Go through the following data and transcribe exactly the stretch of lines from the one holding "Электроснабжение всех потребителей" to the one holding "existentially unforgeable, and", both included.

• _EXTRACTED MATERIAL_
•••••
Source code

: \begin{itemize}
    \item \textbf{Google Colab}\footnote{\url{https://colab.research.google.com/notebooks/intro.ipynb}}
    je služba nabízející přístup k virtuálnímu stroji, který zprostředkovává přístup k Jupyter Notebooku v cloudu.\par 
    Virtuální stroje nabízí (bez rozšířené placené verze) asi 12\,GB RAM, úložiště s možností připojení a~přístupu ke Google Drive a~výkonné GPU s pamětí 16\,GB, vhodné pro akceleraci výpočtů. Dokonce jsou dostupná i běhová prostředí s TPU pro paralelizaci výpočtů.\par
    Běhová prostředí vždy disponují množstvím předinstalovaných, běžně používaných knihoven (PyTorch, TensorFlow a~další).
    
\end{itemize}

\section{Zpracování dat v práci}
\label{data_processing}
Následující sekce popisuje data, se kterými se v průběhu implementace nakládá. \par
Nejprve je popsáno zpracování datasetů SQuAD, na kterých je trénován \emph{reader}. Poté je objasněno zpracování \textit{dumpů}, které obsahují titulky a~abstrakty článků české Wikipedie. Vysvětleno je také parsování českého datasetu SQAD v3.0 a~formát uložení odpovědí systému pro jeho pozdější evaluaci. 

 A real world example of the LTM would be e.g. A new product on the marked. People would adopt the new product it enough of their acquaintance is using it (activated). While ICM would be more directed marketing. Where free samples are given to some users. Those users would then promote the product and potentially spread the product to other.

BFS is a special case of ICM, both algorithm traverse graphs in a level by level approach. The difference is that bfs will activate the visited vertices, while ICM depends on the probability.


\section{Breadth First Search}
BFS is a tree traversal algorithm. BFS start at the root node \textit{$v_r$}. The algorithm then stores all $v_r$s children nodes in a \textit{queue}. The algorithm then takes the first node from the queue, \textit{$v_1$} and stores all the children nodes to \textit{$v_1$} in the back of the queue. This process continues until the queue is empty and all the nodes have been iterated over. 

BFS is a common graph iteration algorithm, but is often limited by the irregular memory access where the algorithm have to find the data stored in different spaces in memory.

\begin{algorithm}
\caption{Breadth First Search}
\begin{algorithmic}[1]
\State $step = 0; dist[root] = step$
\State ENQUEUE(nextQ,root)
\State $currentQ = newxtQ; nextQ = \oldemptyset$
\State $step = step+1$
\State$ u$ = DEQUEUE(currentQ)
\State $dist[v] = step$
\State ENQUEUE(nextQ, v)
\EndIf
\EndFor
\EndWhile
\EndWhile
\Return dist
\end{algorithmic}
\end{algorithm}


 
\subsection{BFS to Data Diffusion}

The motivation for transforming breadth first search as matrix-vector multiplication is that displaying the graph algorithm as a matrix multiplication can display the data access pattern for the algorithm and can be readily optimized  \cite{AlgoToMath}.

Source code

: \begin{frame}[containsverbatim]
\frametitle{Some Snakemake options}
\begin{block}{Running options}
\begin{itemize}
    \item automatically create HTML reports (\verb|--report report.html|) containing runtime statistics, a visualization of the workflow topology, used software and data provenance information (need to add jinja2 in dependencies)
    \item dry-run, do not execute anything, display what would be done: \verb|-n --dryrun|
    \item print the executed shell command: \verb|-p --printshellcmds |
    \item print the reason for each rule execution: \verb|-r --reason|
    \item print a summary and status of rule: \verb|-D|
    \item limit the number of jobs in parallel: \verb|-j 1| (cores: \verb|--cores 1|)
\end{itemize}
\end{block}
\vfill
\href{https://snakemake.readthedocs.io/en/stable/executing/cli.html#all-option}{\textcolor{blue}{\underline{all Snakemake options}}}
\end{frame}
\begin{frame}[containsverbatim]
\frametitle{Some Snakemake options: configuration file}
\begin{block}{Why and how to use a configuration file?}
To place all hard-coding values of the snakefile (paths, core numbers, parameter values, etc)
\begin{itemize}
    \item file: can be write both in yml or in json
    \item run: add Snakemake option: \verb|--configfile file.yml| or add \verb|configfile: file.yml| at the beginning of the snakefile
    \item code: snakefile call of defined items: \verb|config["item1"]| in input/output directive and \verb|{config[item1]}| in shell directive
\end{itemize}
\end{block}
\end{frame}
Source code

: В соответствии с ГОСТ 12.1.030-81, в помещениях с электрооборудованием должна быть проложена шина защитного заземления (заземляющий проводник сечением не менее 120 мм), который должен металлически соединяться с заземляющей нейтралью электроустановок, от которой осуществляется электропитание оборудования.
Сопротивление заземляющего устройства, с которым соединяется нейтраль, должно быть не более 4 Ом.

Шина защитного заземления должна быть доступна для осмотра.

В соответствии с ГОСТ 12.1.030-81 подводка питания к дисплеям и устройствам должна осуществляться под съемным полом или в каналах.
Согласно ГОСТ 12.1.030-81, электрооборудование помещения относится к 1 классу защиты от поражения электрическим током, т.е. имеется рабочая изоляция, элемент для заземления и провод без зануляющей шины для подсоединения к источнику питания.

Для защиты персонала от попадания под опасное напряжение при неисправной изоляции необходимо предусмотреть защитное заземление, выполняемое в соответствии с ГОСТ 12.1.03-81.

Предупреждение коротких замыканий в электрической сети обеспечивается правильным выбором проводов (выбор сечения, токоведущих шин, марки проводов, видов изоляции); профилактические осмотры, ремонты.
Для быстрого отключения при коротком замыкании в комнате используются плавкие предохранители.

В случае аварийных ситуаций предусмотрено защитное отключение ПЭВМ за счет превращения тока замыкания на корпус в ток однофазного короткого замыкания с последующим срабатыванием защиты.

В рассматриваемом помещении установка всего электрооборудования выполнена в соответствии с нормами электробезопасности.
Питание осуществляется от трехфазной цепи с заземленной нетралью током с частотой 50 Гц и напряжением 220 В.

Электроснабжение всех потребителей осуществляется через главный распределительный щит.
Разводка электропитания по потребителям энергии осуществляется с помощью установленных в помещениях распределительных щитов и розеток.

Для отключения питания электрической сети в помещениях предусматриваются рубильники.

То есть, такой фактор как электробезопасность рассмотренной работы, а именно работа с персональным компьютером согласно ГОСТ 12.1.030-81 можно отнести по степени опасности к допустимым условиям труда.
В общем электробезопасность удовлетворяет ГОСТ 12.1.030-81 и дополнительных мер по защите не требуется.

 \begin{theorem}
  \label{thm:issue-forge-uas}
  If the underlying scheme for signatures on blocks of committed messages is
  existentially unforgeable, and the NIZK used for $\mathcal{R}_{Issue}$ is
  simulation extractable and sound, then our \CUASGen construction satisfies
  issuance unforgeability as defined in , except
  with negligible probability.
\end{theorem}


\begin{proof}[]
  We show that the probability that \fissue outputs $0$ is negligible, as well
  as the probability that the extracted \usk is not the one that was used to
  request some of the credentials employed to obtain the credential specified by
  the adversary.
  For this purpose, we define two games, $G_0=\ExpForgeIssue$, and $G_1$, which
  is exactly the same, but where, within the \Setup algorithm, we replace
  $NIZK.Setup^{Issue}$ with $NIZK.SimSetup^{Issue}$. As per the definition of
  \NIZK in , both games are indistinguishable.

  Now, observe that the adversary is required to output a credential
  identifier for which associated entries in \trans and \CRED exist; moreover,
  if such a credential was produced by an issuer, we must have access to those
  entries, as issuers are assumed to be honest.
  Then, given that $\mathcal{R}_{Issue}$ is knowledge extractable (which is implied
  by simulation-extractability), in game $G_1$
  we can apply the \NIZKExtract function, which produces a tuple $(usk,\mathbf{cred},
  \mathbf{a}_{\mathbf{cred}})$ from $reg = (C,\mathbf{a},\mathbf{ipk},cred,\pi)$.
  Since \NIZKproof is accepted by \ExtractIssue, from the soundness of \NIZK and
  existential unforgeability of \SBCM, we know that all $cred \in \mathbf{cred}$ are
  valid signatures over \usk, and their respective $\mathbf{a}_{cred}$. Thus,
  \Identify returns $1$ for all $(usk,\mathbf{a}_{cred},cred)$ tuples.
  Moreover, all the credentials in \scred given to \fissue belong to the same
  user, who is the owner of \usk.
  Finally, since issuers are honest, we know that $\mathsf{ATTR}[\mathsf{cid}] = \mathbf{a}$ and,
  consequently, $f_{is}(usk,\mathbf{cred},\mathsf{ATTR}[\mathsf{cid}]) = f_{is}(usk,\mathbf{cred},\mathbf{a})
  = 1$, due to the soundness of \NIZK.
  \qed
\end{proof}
•••••
• _ANSWER TO THIS EXERCISE_
Электроснабжение всех потребителей осуществляется через главный распределительный щит.
Разводка электропитания по потребителям энергии осуществляется с помощью установленных в помещениях распределительных щитов и розеток.

Для отключения питания электрической сети в помещениях предусматриваются рубильники.

То есть, такой фактор как электробезопасность рассмотренной работы, а именно работа с персональным компьютером согласно ГОСТ 12.1.030-81 можно отнести по степени опасности к допустимым условиям труда.
В общем электробезопасность удовлетворяет ГОСТ 12.1.030-81 и дополнительных мер по защите не требуется.

 \begin{theorem}
  \label{thm:issue-forge-uas}
  If the underlying scheme for signatures on blocks of committed messages is
  existentially unforgeable, and the NIZK used for $\mathcal{R}_{Issue}$ is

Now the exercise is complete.